VanDyke Maia E, Viers Boyd R, Pagliara Travis J, Scott Jeremy M, Shakir Nabeel, Dugi Daniel D, Cordon Billy H, Hofer Matthias D, Morey Allen F
Department of Urology, University of Texas Southwestern, Dallas, TX.
Department of Urology, Oregon Health & Science University, Portland, OR.
Urology. 2017 Jul;105:186-191. doi: 10.1016/j.urology.2017.02.042. Epub 2017 Mar 18.
To report our experience with permanent urethral ligation for severe incontinence among men with end-stage urethra.
From our institutional artificial urinary sphincter database of 512 patients from 2010 to 2016, 10 men underwent permanent urethral ligation with concurrent suprapubic tube diversion following recurrent artificial urinary sphincter cuff erosion. Clinical characteristics and outcomes were evaluated. Quality of life was assessed using the Michigan Incontinence Symptom Index and the Patient Global Index of Improvement.

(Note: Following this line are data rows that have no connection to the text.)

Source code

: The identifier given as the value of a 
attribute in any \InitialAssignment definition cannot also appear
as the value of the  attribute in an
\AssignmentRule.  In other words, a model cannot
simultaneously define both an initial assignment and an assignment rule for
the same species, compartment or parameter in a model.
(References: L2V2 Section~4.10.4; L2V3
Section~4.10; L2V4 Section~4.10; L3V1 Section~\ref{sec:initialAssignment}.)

Urethral ligation resulted in resolution of incontinence in 8 men (80%), including 7 (70%) after 1 surgery and in 1 (10%) after a single revision. The average American Society of Anesthesiologists physical status rating was 2.7 (range 2-3). Seven patients (70%) experienced postoperative complications (4 Clavien-Dindo grade II complications [1 Clostridium difficile infection, 3 refractory bladder spasms) and 5 grade III complications (2 abscesses, 2 urethrocutaneous fistula, and 1 bladder stone formation]). Overall, satisfactory Michigan Incontinence Symptom Index urinary scores were reported in 8 (80%) men. On the Patient Global Index of Improvement, 6 (60%) men reported improvement in overall condition following surgery. All men (10/10) stated that they would recommend this procedure to others.

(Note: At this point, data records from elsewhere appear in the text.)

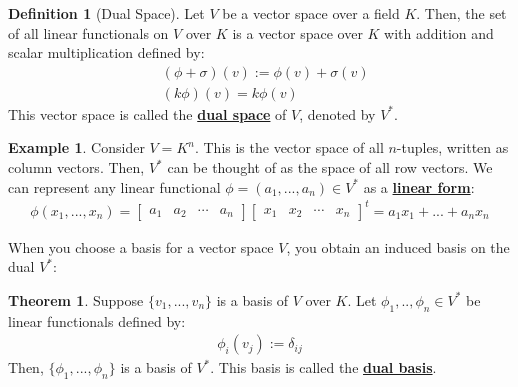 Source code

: \documentclass[11pt]{scrartcl}
\theoremstyle{definition}
\newtheorem{theorem}{Theorem}
\newtheorem{definition}{Definition}
\newtheorem{ex}{Example}
\theoremstyle{remark}
\newcommand{\dfn}[1]{\textbf{\underline{#1}}}
\begin{document}
{\begin{definition}[Dual Space]
	Let $V$ be a vector space over a field $K$. Then, the set of all linear functionals on $V$ over $K$ is a vector space over $K$ with addition and scalar multiplication defined by: 
	\begin{align*}
		& (\phi + \sigma)(v) := \phi(v) + \sigma(v)  \\
		& (k \phi)(v) = k \phi(v) 
	\end{align*}
	This vector space is called the \dfn{dual space} of $V$, denoted by $V^*$. 
\end{definition}

\begin{ex} 
Consider $V = K^n$. This is the vector space of all $n$-tuples, written as column vectors. Then, $V^*$ can be thought of as the space of all row vectors. We can represent any linear functional $\phi = (a_1, ..., a_n) \in V^*$ as a \dfn{linear form}: 
\begin{align*}
	\phi(x_1, ..., x_n) = \begin{bmatrix}
 	a_1 & a_2 & \cdots & a_n 	
 \end{bmatrix} \begin{bmatrix}
 	x_1 & x_2  & \cdots & x_n
 \end{bmatrix}^t = a_1 x_1 + ... + a_n x_n
\end{align*}	
\end{ex}

When you choose a basis for a vector space $V$, you obtain an induced basis on the dual $V^*$: 
\begin{theorem}
	Suppose $\{ v_1, ..., v_n \}$ is a basis of $V$ over $K$. Let $\phi_1 , .., \phi_n \in V^*$ be linear functionals defined by: 
	\begin{align}
		\phi_i(v_j) := \delta_{ij}	
	\end{align}
	Then, $\{ \phi_1, ..., \phi_n \}$ is a basis of $V^*$. This basis is called the \dfn{dual basis}. 
\end{theorem}

}
\end{document}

For debilitated men with end-stage urethra and severe refractory stress urinary incontinence, permanent urethral ligation with chronic suprapubic tube drainage can restore continence and improve quality of life without the need for more invasive formal urinary diversion, though with a high risk of complication.
报告我们对终末期尿道男性患者进行永久性尿道结扎治疗严重尿失禁的经验。
从我们机构2010年至2016年的512例人工尿道括约肌数据库中,10例男性在人工尿道括约肌袖带反复侵蚀后接受了永久性尿道结扎并同时进行耻骨上造瘘管引流。评估临床特征和结果。使用密歇根尿失禁症状指数和患者总体改善指数评估生活质量。

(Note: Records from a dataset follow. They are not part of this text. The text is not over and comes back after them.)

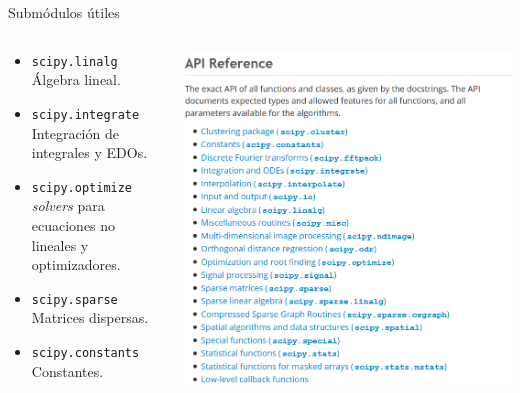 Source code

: \documentclass{beamer}
\begin{document}
\begin{frame}{Submódulos útiles}
	\begin{columns}
		\begin{column}{0.5\textwidth}
			\begin{itemize}
				\item \texttt{scipy.linalg}\\ Álgebra lineal.
				\item \texttt{scipy.integrate}\\ Integración de integrales y EDOs.
				\item \texttt{scipy.optimize}\\ \textsl{solvers} para ecuaciones no lineales y optimizadores.
				\item \texttt{scipy.sparse}\\ Matrices dispersas.
				\item \texttt{scipy.constants}\\ Constantes.
			\end{itemize}
		\end{column}
		\begin{column}{0.5\textwidth}
			\includegraphics[width=\textwidth]{fig/scipy_api.png}
		\end{column}
	\end{columns}
\end{frame}
\end{document}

尿道结扎使8例男性(80%)的尿失禁得到解决,其中7例(70%)在1次手术后,1例(10%)在1次翻修后。美国麻醉医师协会身体状况评分平均为2.7(范围2 - 3)。7例患者(70%)出现术后并发症(4例Clavien-Dindo二级并发症[1例艰难梭菌感染,3例难治性膀胱痉挛]和5例三级并发症[2例脓肿,2例尿道皮肤瘘,1例膀胱结石形成])。总体而言,8例(80%)男性报告密歇根尿失禁症状指数尿液评分满意。在患者总体改善指数方面,6例(60%)男性报告术后整体状况有所改善。所有男性(10/10)均表示会向他人推荐该手术。
对于患有终末期尿道且严重难治性压力性尿失禁的体弱男性,永久性尿道结扎并长期耻骨上造瘘管引流可恢复控尿并改善生活质量,无需进行更具侵入性的正规尿路改道,尽管并发症风险较高。